(Dataset items)
- - - -
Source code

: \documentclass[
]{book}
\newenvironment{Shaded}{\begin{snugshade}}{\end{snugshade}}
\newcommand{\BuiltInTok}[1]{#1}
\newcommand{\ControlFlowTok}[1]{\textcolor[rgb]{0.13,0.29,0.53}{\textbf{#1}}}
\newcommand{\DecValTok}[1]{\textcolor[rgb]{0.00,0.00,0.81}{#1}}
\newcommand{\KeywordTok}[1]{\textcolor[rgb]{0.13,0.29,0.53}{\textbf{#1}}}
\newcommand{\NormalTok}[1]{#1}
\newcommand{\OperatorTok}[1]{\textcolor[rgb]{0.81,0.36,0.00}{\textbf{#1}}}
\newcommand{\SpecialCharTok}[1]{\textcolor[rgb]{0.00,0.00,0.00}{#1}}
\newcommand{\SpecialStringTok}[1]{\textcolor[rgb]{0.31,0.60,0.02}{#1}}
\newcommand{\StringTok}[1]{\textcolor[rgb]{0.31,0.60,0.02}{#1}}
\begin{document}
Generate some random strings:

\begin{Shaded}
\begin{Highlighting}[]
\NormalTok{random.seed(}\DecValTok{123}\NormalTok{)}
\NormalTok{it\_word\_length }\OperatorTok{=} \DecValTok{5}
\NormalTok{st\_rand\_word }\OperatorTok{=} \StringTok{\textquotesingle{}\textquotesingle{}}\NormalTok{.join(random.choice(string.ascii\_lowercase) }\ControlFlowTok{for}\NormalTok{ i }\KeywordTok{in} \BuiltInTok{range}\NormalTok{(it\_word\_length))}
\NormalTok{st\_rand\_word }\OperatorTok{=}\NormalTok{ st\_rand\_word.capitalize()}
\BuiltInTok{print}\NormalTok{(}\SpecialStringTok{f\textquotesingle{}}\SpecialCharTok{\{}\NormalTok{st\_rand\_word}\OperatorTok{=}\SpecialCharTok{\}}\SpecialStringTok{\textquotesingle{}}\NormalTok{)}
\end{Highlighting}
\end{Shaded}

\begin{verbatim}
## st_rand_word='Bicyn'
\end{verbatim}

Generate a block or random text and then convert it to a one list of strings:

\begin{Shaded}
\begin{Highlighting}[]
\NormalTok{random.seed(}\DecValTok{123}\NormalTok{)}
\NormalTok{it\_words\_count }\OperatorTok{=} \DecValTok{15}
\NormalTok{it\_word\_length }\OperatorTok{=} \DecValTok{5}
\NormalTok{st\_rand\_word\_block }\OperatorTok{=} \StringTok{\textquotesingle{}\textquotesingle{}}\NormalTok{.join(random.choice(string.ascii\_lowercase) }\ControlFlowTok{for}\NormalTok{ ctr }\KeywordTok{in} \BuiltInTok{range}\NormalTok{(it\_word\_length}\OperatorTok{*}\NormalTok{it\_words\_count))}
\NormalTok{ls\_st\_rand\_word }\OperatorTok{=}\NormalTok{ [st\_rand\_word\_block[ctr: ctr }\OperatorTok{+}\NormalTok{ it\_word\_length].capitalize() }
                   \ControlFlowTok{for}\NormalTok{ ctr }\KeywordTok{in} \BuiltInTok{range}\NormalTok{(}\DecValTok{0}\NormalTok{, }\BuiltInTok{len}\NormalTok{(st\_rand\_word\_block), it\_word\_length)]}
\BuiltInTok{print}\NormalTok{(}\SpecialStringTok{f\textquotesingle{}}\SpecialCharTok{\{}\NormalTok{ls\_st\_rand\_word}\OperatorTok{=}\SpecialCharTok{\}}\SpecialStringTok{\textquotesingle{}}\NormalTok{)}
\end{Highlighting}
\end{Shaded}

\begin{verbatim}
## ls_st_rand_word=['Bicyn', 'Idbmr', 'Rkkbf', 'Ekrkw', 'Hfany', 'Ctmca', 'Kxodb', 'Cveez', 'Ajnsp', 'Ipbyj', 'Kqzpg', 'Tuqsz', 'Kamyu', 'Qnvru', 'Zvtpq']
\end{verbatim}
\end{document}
- - - -
:: Work to be completed ::
Print all of the entries again, exactly as written.

:: Exercise output ::
Source code

: \documentclass[
]{book}
\newenvironment{Shaded}{\begin{snugshade}}{\end{snugshade}}
\newcommand{\BuiltInTok}[1]{#1}
\newcommand{\ControlFlowTok}[1]{\textcolor[rgb]{0.13,0.29,0.53}{\textbf{#1}}}
\newcommand{\DecValTok}[1]{\textcolor[rgb]{0.00,0.00,0.81}{#1}}
\newcommand{\KeywordTok}[1]{\textcolor[rgb]{0.13,0.29,0.53}{\textbf{#1}}}
\newcommand{\NormalTok}[1]{#1}
\newcommand{\OperatorTok}[1]{\textcolor[rgb]{0.81,0.36,0.00}{\textbf{#1}}}
\newcommand{\SpecialCharTok}[1]{\textcolor[rgb]{0.00,0.00,0.00}{#1}}
\newcommand{\SpecialStringTok}[1]{\textcolor[rgb]{0.31,0.60,0.02}{#1}}
\newcommand{\StringTok}[1]{\textcolor[rgb]{0.31,0.60,0.02}{#1}}
\begin{document}
Generate some random strings:

\begin{Shaded}
\begin{Highlighting}[]
\NormalTok{random.seed(}\DecValTok{123}\NormalTok{)}
\NormalTok{it\_word\_length }\OperatorTok{=} \DecValTok{5}
\NormalTok{st\_rand\_word }\OperatorTok{=} \StringTok{\textquotesingle{}\textquotesingle{}}\NormalTok{.join(random.choice(string.ascii\_lowercase) }\ControlFlowTok{for}\NormalTok{ i }\KeywordTok{in} \BuiltInTok{range}\NormalTok{(it\_word\_length))}
\NormalTok{st\_rand\_word }\OperatorTok{=}\NormalTok{ st\_rand\_word.capitalize()}
\BuiltInTok{print}\NormalTok{(}\SpecialStringTok{f\textquotesingle{}}\SpecialCharTok{\{}\NormalTok{st\_rand\_word}\OperatorTok{=}\SpecialCharTok{\}}\SpecialStringTok{\textquotesingle{}}\NormalTok{)}
\end{Highlighting}
\end{Shaded}

\begin{verbatim}
## st_rand_word='Bicyn'
\end{verbatim}

Generate a block or random text and then convert it to a one list of strings:

\begin{Shaded}
\begin{Highlighting}[]
\NormalTok{random.seed(}\DecValTok{123}\NormalTok{)}
\NormalTok{it\_words\_count }\OperatorTok{=} \DecValTok{15}
\NormalTok{it\_word\_length }\OperatorTok{=} \DecValTok{5}
\NormalTok{st\_rand\_word\_block }\OperatorTok{=} \StringTok{\textquotesingle{}\textquotesingle{}}\NormalTok{.join(random.choice(string.ascii\_lowercase) }\ControlFlowTok{for}\NormalTok{ ctr }\KeywordTok{in} \BuiltInTok{range}\NormalTok{(it\_word\_length}\OperatorTok{*}\NormalTok{it\_words\_count))}
\NormalTok{ls\_st\_rand\_word }\OperatorTok{=}\NormalTok{ [st\_rand\_word\_block[ctr: ctr }\OperatorTok{+}\NormalTok{ it\_word\_length].capitalize() }
                   \ControlFlowTok{for}\NormalTok{ ctr }\KeywordTok{in} \BuiltInTok{range}\NormalTok{(}\DecValTok{0}\NormalTok{, }\BuiltInTok{len}\NormalTok{(st\_rand\_word\_block), it\_word\_length)]}
\BuiltInTok{print}\NormalTok{(}\SpecialStringTok{f\textquotesingle{}}\SpecialCharTok{\{}\NormalTok{ls\_st\_rand\_word}\OperatorTok{=}\SpecialCharTok{\}}\SpecialStringTok{\textquotesingle{}}\NormalTok{)}
\end{Highlighting}
\end{Shaded}

\begin{verbatim}
## ls_st_rand_word=['Bicyn', 'Idbmr', 'Rkkbf', 'Ekrkw', 'Hfany', 'Ctmca', 'Kxodb', 'Cveez', 'Ajnsp', 'Ipbyj', 'Kqzpg', 'Tuqsz', 'Kamyu', 'Qnvru', 'Zvtpq']
\end{verbatim}
\end{document}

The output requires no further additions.